* [Your instructions]:
State how many lines of the records below contain the word "constructor", giving the number and nothing else.
The input Block Start
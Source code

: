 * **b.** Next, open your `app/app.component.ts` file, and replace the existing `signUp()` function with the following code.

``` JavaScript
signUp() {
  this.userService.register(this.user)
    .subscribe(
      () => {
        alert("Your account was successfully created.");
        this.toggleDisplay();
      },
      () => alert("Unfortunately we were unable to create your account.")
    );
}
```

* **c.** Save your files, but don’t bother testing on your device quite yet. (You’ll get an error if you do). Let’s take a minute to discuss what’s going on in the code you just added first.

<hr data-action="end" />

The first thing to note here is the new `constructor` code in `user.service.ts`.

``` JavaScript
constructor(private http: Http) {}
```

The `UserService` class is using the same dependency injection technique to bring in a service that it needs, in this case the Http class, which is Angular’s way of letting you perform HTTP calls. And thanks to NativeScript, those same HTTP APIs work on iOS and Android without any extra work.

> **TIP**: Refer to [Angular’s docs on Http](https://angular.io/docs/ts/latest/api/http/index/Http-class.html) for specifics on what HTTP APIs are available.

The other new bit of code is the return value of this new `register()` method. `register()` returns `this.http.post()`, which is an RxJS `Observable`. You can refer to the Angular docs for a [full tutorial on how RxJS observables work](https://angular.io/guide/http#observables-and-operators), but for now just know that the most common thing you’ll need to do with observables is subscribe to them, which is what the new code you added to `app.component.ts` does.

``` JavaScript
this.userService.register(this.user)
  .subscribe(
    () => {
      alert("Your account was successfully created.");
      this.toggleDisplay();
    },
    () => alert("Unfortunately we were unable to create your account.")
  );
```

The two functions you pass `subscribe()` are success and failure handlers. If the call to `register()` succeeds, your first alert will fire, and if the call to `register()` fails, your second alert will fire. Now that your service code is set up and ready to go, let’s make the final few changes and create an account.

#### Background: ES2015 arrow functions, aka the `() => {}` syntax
The input Block End
* [Output below]:
2